Low-carbon cities built from the ground up can be located and engineered for adaptation and resilience


Description

Summary

The Adaption plan for a low-carbon compact city will have the following goals.

  • Site new city in areas to be least affected by climate change (sea level rise, floods, extreme weather, etc.)
  • Engineer land-use design and buildings to be already adapted to future climate change
  • Use materials and engineering appropriate to geographic risks (Earthquakes, tornados, hurricanes, etc.)
  • Mitigate remaining risks to community
  • Have plans in place for natural and climate disasters
  • Plan for possible migration of large number of people


Category of the action

Mitigation/Adaptation, Changing public attitudes about climate change


What actions do you propose?


Who will take these actions?

Risk analysts, insurance industry, corporations, academics, and professionals to determine natural and man-made risks of a low carbon city. along with the organizations and contractors needed to actually site, finance, plan and build new cities.  As explained in the United States Regional Climate Action proposal for building low-carbon cities from the ground-up, new cities can be started today without waiting for public acceptance, taxpayer subsidies or excessive developer profit. 

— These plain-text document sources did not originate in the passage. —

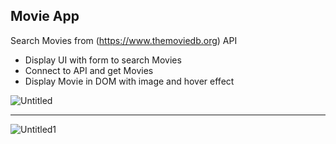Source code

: ## Movie App

Search Movies from (https://www.themoviedb.org) API
- Display UI with form to search Movies
- Connect to API and get Movies
- Display Movie in DOM with image and hover effect


![Untitled](https://user-images.githubusercontent.com/20695270/209477054-b5bc8a83-5b92-4003-b1d1-cb219e0dc685.png)<hr>
![Untitled1](https://user-images.githubusercontent.com/20695270/209477055-a49599c0-48bf-4793-b6d6-d7926eac88c6.png)

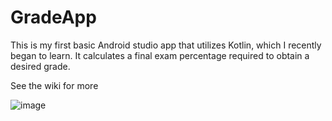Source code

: # GradeApp
This is my first basic Android studio app that utilizes Kotlin, which I recently began to learn. It calculates a final exam percentage required to obtain a desired grade. 

See the wiki for more

![image](https://user-images.githubusercontent.com/53449590/130370477-9f457375-b665-475f-a67b-ca3d42abbb51.png)

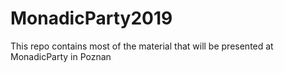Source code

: # MonadicParty2019
This repo contains most of the material that will be presented at MonadicParty in Poznan
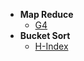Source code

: - **Map Reduce**
  - [G4](https://leetcode.com/discuss/post/6104391/google-l4-phone-screen-sep-2024-reject-b-acr1/)
- **Bucket Sort**
  - [H-Index](https://leetcode.com/problems/h-index/description/)
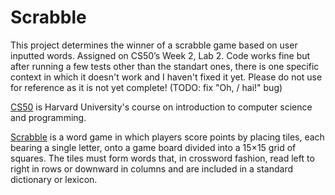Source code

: # Scrabble
This project determines the winner of a scrabble game based on user inputted words. Assigned on CS50’s Week 2, Lab 2. Code works fine but after running a few tests other than the standart ones, there is one specific context in which it doesn't work and I haven't fixed it yet. Please do not use for reference as it is not yet complete!
(TODO: fix "Oh, / hai!" bug)


[CS50]( https://pll.harvard.edu/course/cs50-introduction-computer-science?delta=0) is Harvard University's course on introduction to computer science and programming.

[Scrabble]( https://en.wikipedia.org/wiki/Scrabble) is a word game in which players score points by placing tiles, each bearing a single letter, onto a game board divided into a 15×15 grid of squares. The tiles must form words that, in crossword fashion, read left to right in rows or downward in columns and are included in a standard dictionary or lexicon.

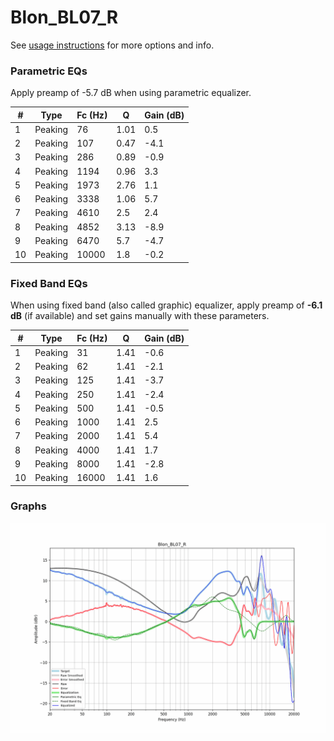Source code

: # Blon_BL07_R
See [usage instructions](https://github.com/jaakkopasanen/AutoEq#usage) for more options and info.

### Parametric EQs
Apply preamp of -5.7 dB when using parametric equalizer.

|   # | Type    |   Fc (Hz) |    Q |   Gain (dB) |
|-----|---------|-----------|------|-------------|
|   1 | Peaking |        76 | 1.01 |         0.5 |
|   2 | Peaking |       107 | 0.47 |        -4.1 |
|   3 | Peaking |       286 | 0.89 |        -0.9 |
|   4 | Peaking |      1194 | 0.96 |         3.3 |
|   5 | Peaking |      1973 | 2.76 |         1.1 |
|   6 | Peaking |      3338 | 1.06 |         5.7 |
|   7 | Peaking |      4610 | 2.5  |         2.4 |
|   8 | Peaking |      4852 | 3.13 |        -8.9 |
|   9 | Peaking |      6470 | 5.7  |        -4.7 |
|  10 | Peaking |     10000 | 1.8  |        -0.2 |

### Fixed Band EQs
When using fixed band (also called graphic) equalizer, apply preamp of **-6.1 dB** (if available) and set gains manually with these parameters.

|   # | Type    |   Fc (Hz) |    Q |   Gain (dB) |
|-----|---------|-----------|------|-------------|
|   1 | Peaking |        31 | 1.41 |        -0.6 |
|   2 | Peaking |        62 | 1.41 |        -2.1 |
|   3 | Peaking |       125 | 1.41 |        -3.7 |
|   4 | Peaking |       250 | 1.41 |        -2.4 |
|   5 | Peaking |       500 | 1.41 |        -0.5 |
|   6 | Peaking |      1000 | 1.41 |         2.5 |
|   7 | Peaking |      2000 | 1.41 |         5.4 |
|   8 | Peaking |      4000 | 1.41 |         1.7 |
|   9 | Peaking |      8000 | 1.41 |        -2.8 |
|  10 | Peaking |     16000 | 1.41 |         1.6 |

### Graphs
![](./Blon_BL07_R.png)
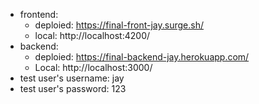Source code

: - frontend: 
  - deploied: https://final-front-jay.surge.sh/
  - local: http://localhost:4200/
- backend: 
  - deploied: https://final-backend-jay.herokuapp.com/
  - Local: http://localhost:3000/
- test user's username: jay
- test user's password: 123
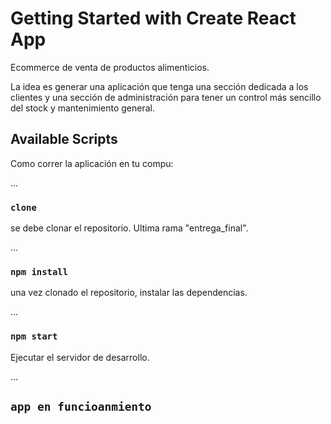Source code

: # Getting Started with Create React App

Ecommerce de venta de productos alimenticios.

La idea es generar una aplicación que tenga una sección dedicada a los clientes y una sección de administración para tener un control más sencillo del stock y mantenimiento general.

## Available Scripts

Como correr la aplicación en tu compu:

...
### `clone`

se debe clonar el repositorio. Ultima rama "entrega_final".

...
### `npm install`

una vez clonado el repositorio, instalar las dependencias.

...
### `npm start`

Ejecutar el servidor de desarrollo.

...
## `app en funcioanmiento`

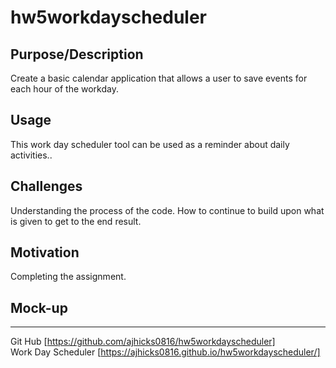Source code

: # hw5workdayscheduler

## Purpose/Description
Create a basic calendar application that allows a user to save events for each hour of the workday.

## Usage
This work day scheduler tool can be used as a reminder about daily activities..

## Challenges
Understanding the process of the code. How to continue to build upon what is given to get to the end result.

## Motivation
Completing the assignment.

## Mock-up

---
Git Hub [https://github.com/ajhicks0816/hw5workdayscheduler]  
Work Day Scheduler [https://ajhicks0816.github.io/hw5workdayscheduler/]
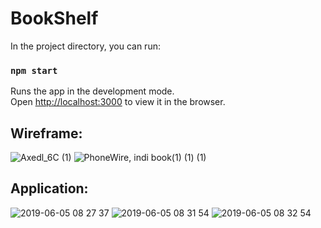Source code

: # BookShelf

In the project directory, you can run:

### `npm start`

Runs the app in the development mode.<br>
Open [http://localhost:3000](http://localhost:3000) to view it in the browser.



## Wireframe:
![Axedl_6C (1)](https://user-images.githubusercontent.com/39016273/58964127-9f936c00-876b-11e9-954e-069ee582e4b2.jpg)
![PhoneWire, indi book(1) (1) (1)](https://user-images.githubusercontent.com/39016273/58964143-a7531080-876b-11e9-8181-faf824ea3903.jpg)


## Application:
![2019-06-05 08 27 37](https://user-images.githubusercontent.com/39016273/58964353-fbf68b80-876b-11e9-9c7f-953e69973e2f.gif)
![2019-06-05 08 31 54](https://user-images.githubusercontent.com/39016273/58964604-6e676b80-876c-11e9-9601-f184f5928f57.gif)
![2019-06-05 08 32 54](https://user-images.githubusercontent.com/39016273/58964719-93f47500-876c-11e9-898e-5d3af7323841.gif)
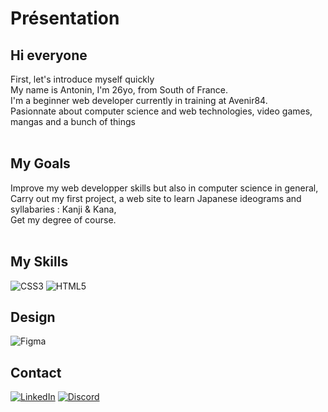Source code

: # Présentation

## Hi everyone <br>

First, let's introduce myself quickly <br>
My name is Antonin, I'm 26yo, from South of France. <br>
I'm a beginner web developer currently in training at Avenir84. <br>
Pasionnate about computer science and web technologies, video games, mangas and a bunch of things <br> <br>

## My Goals <br>
Improve my web developper skills but also in computer science in general, <br>
Carry out my first project, a web site to learn Japanese ideograms and syllabaries : Kanji & Kana, <br>
Get my degree of course. <br> <br>

## My Skills <br>
![CSS3](https://img.shields.io/badge/css3-%231572B6.svg?style=for-the-badge&logo=css3&logoColor=white) ![HTML5](https://img.shields.io/badge/html5-%23E34F26.svg?style=for-the-badge&logo=html5&logoColor=white)

## Design <br>
![Figma](https://img.shields.io/badge/figma-%23F24E1E.svg?style=for-the-badge&logo=figma&logoColor=white)

## Contact <br>
[![LinkedIn](https://img.shields.io/badge/LinkedIn-%230077B5.svg?logo=linkedin&logoColor=white)](https://www.linkedin.com/in/antonin-augier-57073326a/)
[![Discord](https://img.shields.io/badge/Discord-%237289DA.svg?logo=discord&logoColor=white)](https://discord.com/users/Zaptos#8207)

Where will these actions be taken?

This proposal assumes a complete risk assessment will be done by a wide range of professionals prior to construction of a low-carbon city. 


What are other key benefits?

Environmental Benefits:   Relocation of population away from environmentally effected areas.

Social Benefits:  Reduction of risks from climate change and natural disasters.

Economic Benefits:   Reduced cost of being prepared for climate change and natural disasters.

 

The key challenge of this plan is to form an organization capable of siting, financing and performing the minimum pre-construction planning necessary to break ground on a new low-carbon city.  The related United States Regional Plan for building low-carbon cities provides the means of forming this organization along with other challenges.


What are the proposal’s costs?

Planning for adaptation will have minor cost as part of the planning process and using appropriate materials for the geographic area.  However, the preparation will be much less expensive than the alternative. 


Time line

This plan to build new cities will take a generation, or more.    By increasing each new city’s population by 25,000 annually, it will take a city 10 years to obtain a population of 250,000, 20 years for 500,000 and 40 years for 1,000,000 inhabitants.   This plan is most likely to be executed over the project’s lifetime by those currently in their early 20s who will most likely be most impacted by the disruptions from climate change. 


Related proposals

There does not seem to be any publically known project to build a larger low-carbon compact city from the ground-up in the United States.   Most larger-scale projects are traditional development requiring cars for transportation, or eco-village transportation hub projects as bedroom communities to larger cities with high-density multi-family buildings, mixed-use limited to higher-rent corporate chains, and an absolute minimum of greenspace, parks, large public spaces, schools, or the desired walkable amenities of a larger city or resort community.